(Stored data entries)
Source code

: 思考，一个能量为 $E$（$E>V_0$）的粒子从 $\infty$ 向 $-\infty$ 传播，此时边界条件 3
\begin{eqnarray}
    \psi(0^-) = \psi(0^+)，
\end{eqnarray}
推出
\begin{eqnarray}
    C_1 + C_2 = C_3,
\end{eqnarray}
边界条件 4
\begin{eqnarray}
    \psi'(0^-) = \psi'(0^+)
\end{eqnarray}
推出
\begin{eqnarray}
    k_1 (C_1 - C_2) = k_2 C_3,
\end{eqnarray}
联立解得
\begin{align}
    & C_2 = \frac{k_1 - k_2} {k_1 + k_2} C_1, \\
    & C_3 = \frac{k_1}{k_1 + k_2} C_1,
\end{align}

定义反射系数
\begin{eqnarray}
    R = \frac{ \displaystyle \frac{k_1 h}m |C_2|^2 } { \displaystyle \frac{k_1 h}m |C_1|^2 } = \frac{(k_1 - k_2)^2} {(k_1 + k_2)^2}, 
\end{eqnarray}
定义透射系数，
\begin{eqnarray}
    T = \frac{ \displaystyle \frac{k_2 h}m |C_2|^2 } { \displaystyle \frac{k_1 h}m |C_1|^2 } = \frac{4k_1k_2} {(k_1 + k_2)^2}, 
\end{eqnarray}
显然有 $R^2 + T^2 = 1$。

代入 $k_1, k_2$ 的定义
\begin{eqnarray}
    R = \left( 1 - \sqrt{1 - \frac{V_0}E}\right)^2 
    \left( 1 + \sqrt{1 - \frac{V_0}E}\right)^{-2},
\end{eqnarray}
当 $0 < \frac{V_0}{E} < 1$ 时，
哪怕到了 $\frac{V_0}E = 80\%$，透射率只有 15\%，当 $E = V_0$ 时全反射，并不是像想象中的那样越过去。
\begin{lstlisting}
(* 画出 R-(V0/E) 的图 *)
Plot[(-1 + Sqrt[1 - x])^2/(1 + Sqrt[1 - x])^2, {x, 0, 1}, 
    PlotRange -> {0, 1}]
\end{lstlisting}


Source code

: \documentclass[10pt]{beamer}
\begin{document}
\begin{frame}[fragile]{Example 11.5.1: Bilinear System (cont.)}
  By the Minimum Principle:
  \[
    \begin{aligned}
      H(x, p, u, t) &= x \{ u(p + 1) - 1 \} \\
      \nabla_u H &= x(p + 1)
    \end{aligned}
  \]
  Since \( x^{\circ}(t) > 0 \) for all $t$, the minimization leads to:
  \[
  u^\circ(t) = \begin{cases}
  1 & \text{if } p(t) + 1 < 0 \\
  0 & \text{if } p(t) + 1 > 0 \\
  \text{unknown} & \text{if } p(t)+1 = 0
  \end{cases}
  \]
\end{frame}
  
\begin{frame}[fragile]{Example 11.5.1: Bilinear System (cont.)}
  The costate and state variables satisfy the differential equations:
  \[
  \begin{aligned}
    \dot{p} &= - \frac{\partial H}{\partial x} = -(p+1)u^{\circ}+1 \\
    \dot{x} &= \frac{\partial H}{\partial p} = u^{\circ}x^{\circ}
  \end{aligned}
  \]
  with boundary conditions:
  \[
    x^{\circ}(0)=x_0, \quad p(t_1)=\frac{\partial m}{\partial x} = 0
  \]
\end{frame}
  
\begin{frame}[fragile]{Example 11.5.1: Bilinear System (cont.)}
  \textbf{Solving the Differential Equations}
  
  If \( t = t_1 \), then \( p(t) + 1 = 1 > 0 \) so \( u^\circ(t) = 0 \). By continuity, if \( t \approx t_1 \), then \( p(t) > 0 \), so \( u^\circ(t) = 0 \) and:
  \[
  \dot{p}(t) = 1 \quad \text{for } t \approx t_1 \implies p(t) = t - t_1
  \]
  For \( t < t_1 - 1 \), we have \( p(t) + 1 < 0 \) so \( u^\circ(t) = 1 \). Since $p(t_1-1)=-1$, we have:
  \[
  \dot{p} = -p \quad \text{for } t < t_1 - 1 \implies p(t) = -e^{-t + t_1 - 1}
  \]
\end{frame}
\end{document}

*PROBLEM TO WORK ON:* What is needed here is an exact transcription of the records above.

*RESPONSE BOX:*
Source code

: 思考，一个能量为 $E$（$E>V_0$）的粒子从 $\infty$ 向 $-\infty$ 传播，此时边界条件 3
\begin{eqnarray}
    \psi(0^-) = \psi(0^+)，
\end{eqnarray}
推出
\begin{eqnarray}
    C_1 + C_2 = C_3,
\end{eqnarray}
边界条件 4
\begin{eqnarray}
    \psi'(0^-) = \psi'(0^+)
\end{eqnarray}
推出
\begin{eqnarray}
    k_1 (C_1 - C_2) = k_2 C_3,
\end{eqnarray}
联立解得
\begin{align}
    & C_2 = \frac{k_1 - k_2} {k_1 + k_2} C_1, \\
    & C_3 = \frac{k_1}{k_1 + k_2} C_1,
\end{align}

定义反射系数
\begin{eqnarray}
    R = \frac{ \displaystyle \frac{k_1 h}m |C_2|^2 } { \displaystyle \frac{k_1 h}m |C_1|^2 } = \frac{(k_1 - k_2)^2} {(k_1 + k_2)^2}, 
\end{eqnarray}
定义透射系数，
\begin{eqnarray}
    T = \frac{ \displaystyle \frac{k_2 h}m |C_2|^2 } { \displaystyle \frac{k_1 h}m |C_1|^2 } = \frac{4k_1k_2} {(k_1 + k_2)^2}, 
\end{eqnarray}
显然有 $R^2 + T^2 = 1$。

代入 $k_1, k_2$ 的定义
\begin{eqnarray}
    R = \left( 1 - \sqrt{1 - \frac{V_0}E}\right)^2 
    \left( 1 + \sqrt{1 - \frac{V_0}E}\right)^{-2},
\end{eqnarray}
当 $0 < \frac{V_0}{E} < 1$ 时，
哪怕到了 $\frac{V_0}E = 80\%$，透射率只有 15\%，当 $E = V_0$ 时全反射，并不是像想象中的那样越过去。
\begin{lstlisting}
(* 画出 R-(V0/E) 的图 *)
Plot[(-1 + Sqrt[1 - x])^2/(1 + Sqrt[1 - x])^2, {x, 0, 1}, 
    PlotRange -> {0, 1}]
\end{lstlisting}


Source code

: \documentclass[10pt]{beamer}
\begin{document}
\begin{frame}[fragile]{Example 11.5.1: Bilinear System (cont.)}
  By the Minimum Principle:
  \[
    \begin{aligned}
      H(x, p, u, t) &= x \{ u(p + 1) - 1 \} \\
      \nabla_u H &= x(p + 1)
    \end{aligned}
  \]
  Since \( x^{\circ}(t) > 0 \) for all $t$, the minimization leads to:
  \[
  u^\circ(t) = \begin{cases}
  1 & \text{if } p(t) + 1 < 0 \\
  0 & \text{if } p(t) + 1 > 0 \\
  \text{unknown} & \text{if } p(t)+1 = 0
  \end{cases}
  \]
\end{frame}
  
\begin{frame}[fragile]{Example 11.5.1: Bilinear System (cont.)}
  The costate and state variables satisfy the differential equations:
  \[
  \begin{aligned}
    \dot{p} &= - \frac{\partial H}{\partial x} = -(p+1)u^{\circ}+1 \\
    \dot{x} &= \frac{\partial H}{\partial p} = u^{\circ}x^{\circ}
  \end{aligned}
  \]
  with boundary conditions:
  \[
    x^{\circ}(0)=x_0, \quad p(t_1)=\frac{\partial m}{\partial x} = 0
  \]
\end{frame}
  
\begin{frame}[fragile]{Example 11.5.1: Bilinear System (cont.)}
  \textbf{Solving the Differential Equations}
  
  If \( t = t_1 \), then \( p(t) + 1 = 1 > 0 \) so \( u^\circ(t) = 0 \). By continuity, if \( t \approx t_1 \), then \( p(t) > 0 \), so \( u^\circ(t) = 0 \) and:
  \[
  \dot{p}(t) = 1 \quad \text{for } t \approx t_1 \implies p(t) = t - t_1
  \]
  For \( t < t_1 - 1 \), we have \( p(t) + 1 < 0 \) so \( u^\circ(t) = 1 \). Since $p(t_1-1)=-1$, we have:
  \[
  \dot{p} = -p \quad \text{for } t < t_1 - 1 \implies p(t) = -e^{-t + t_1 - 1}
  \]
\end{frame}
\end{document}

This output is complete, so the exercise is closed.